Exactly the lines from the start of the data below through the line that contains "### [order](docs/sdks/order/README.md)" are to be copied, with pictures left out.

--- Records for this task ---

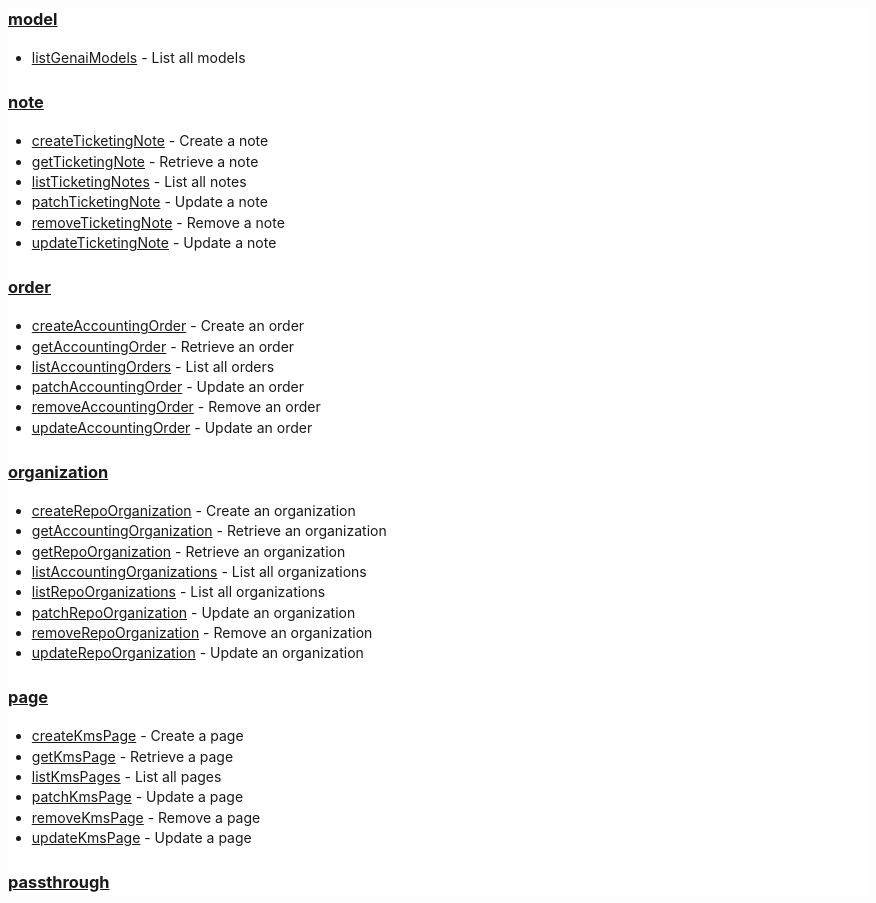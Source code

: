 ### [model](docs/sdks/model/README.md)

* [listGenaiModels](docs/sdks/model/README.md#listgenaimodels) - List all models

### [note](docs/sdks/note/README.md)

* [createTicketingNote](docs/sdks/note/README.md#createticketingnote) - Create a note
* [getTicketingNote](docs/sdks/note/README.md#getticketingnote) - Retrieve a note
* [listTicketingNotes](docs/sdks/note/README.md#listticketingnotes) - List all notes
* [patchTicketingNote](docs/sdks/note/README.md#patchticketingnote) - Update a note
* [removeTicketingNote](docs/sdks/note/README.md#removeticketingnote) - Remove a note
* [updateTicketingNote](docs/sdks/note/README.md#updateticketingnote) - Update a note

### [order](docs/sdks/order/README.md)

* [createAccountingOrder](docs/sdks/order/README.md#createaccountingorder) - Create an order
* [getAccountingOrder](docs/sdks/order/README.md#getaccountingorder) - Retrieve an order
* [listAccountingOrders](docs/sdks/order/README.md#listaccountingorders) - List all orders
* [patchAccountingOrder](docs/sdks/order/README.md#patchaccountingorder) - Update an order
* [removeAccountingOrder](docs/sdks/order/README.md#removeaccountingorder) - Remove an order
* [updateAccountingOrder](docs/sdks/order/README.md#updateaccountingorder) - Update an order

### [organization](docs/sdks/organization/README.md)

* [createRepoOrganization](docs/sdks/organization/README.md#createrepoorganization) - Create an organization
* [getAccountingOrganization](docs/sdks/organization/README.md#getaccountingorganization) - Retrieve an organization
* [getRepoOrganization](docs/sdks/organization/README.md#getrepoorganization) - Retrieve an organization
* [listAccountingOrganizations](docs/sdks/organization/README.md#listaccountingorganizations) - List all organizations
* [listRepoOrganizations](docs/sdks/organization/README.md#listrepoorganizations) - List all organizations
* [patchRepoOrganization](docs/sdks/organization/README.md#patchrepoorganization) - Update an organization
* [removeRepoOrganization](docs/sdks/organization/README.md#removerepoorganization) - Remove an organization
* [updateRepoOrganization](docs/sdks/organization/README.md#updaterepoorganization) - Update an organization

### [page](docs/sdks/page/README.md)

* [createKmsPage](docs/sdks/page/README.md#createkmspage) - Create a page
* [getKmsPage](docs/sdks/page/README.md#getkmspage) - Retrieve a page
* [listKmsPages](docs/sdks/page/README.md#listkmspages) - List all pages
* [patchKmsPage](docs/sdks/page/README.md#patchkmspage) - Update a page
* [removeKmsPage](docs/sdks/page/README.md#removekmspage) - Remove a page
* [updateKmsPage](docs/sdks/page/README.md#updatekmspage) - Update a page

### [passthrough](docs/sdks/passthrough/README.md)
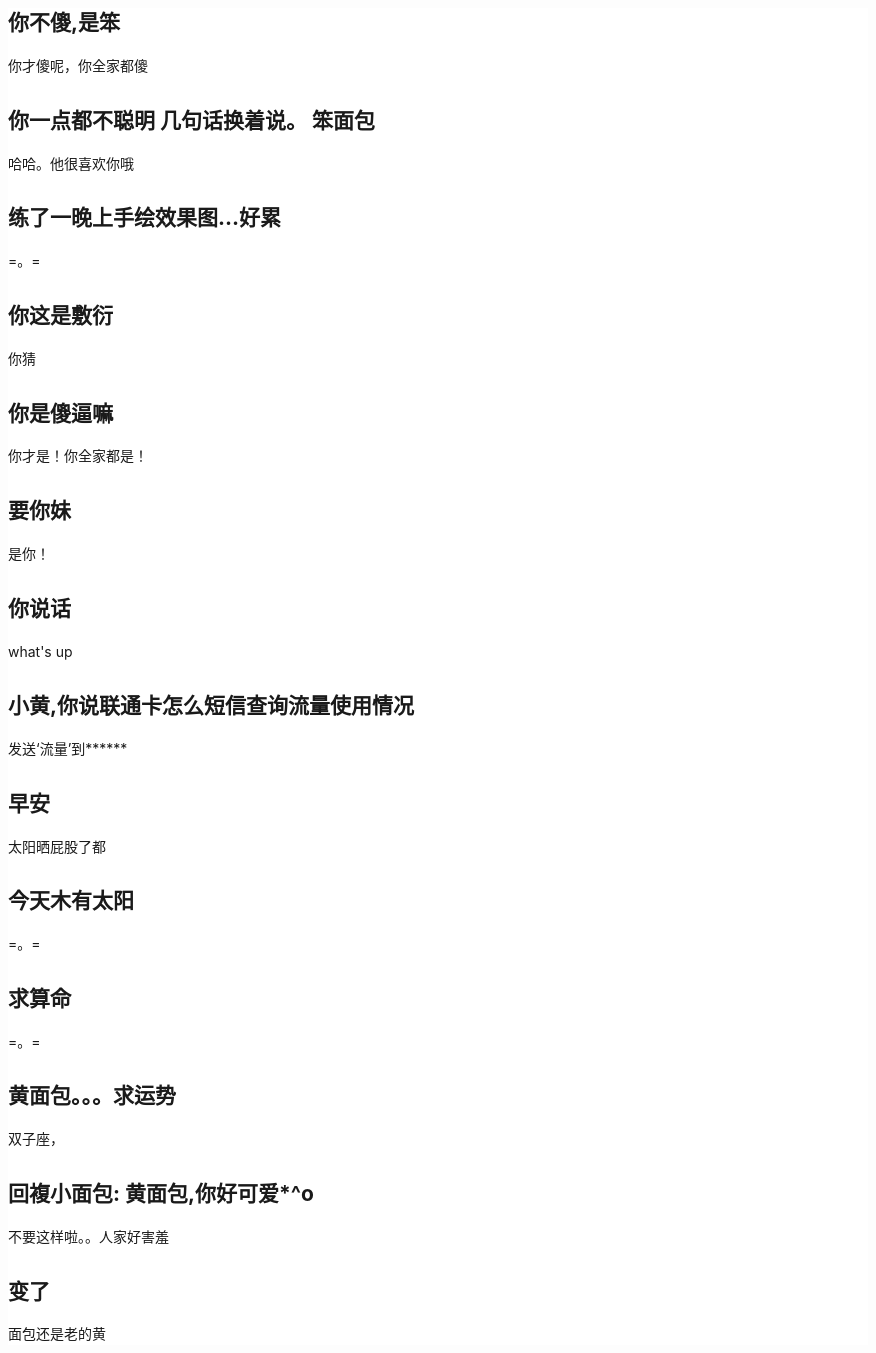 ## 你不傻,是笨
你才傻呢，你全家都傻

## 你一点都不聪明 几句话换着说。 笨面包
哈哈。他很喜欢你哦

## 练了一晚上手绘效果图…好累
=。=

## 你这是敷衍
你猜

## 你是傻逼嘛
你才是！你全家都是！

## 要你妹
是你！

## 你说话
what's up

## 小黄,你说联通卡怎么短信查询流量使用情况
发送‘流量’到******

## 早安
太阳晒屁股了都

## 今天木有太阳
=。=

## 求算命
=。=

## 黄面包。。。求运势
双子座，

## 回複小面包: 黄面包,你好可爱*^o
不要这样啦。。人家好害羞

## 变了
面包还是老的黄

---

> **Result of the task**
Source code

: ### [model](docs/sdks/model/README.md)

* [listGenaiModels](docs/sdks/model/README.md#listgenaimodels) - List all models

### [note](docs/sdks/note/README.md)

* [createTicketingNote](docs/sdks/note/README.md#createticketingnote) - Create a note
* [getTicketingNote](docs/sdks/note/README.md#getticketingnote) - Retrieve a note
* [listTicketingNotes](docs/sdks/note/README.md#listticketingnotes) - List all notes
* [patchTicketingNote](docs/sdks/note/README.md#patchticketingnote) - Update a note
* [removeTicketingNote](docs/sdks/note/README.md#removeticketingnote) - Remove a note
* [updateTicketingNote](docs/sdks/note/README.md#updateticketingnote) - Update a note

### [order](docs/sdks/order/README.md)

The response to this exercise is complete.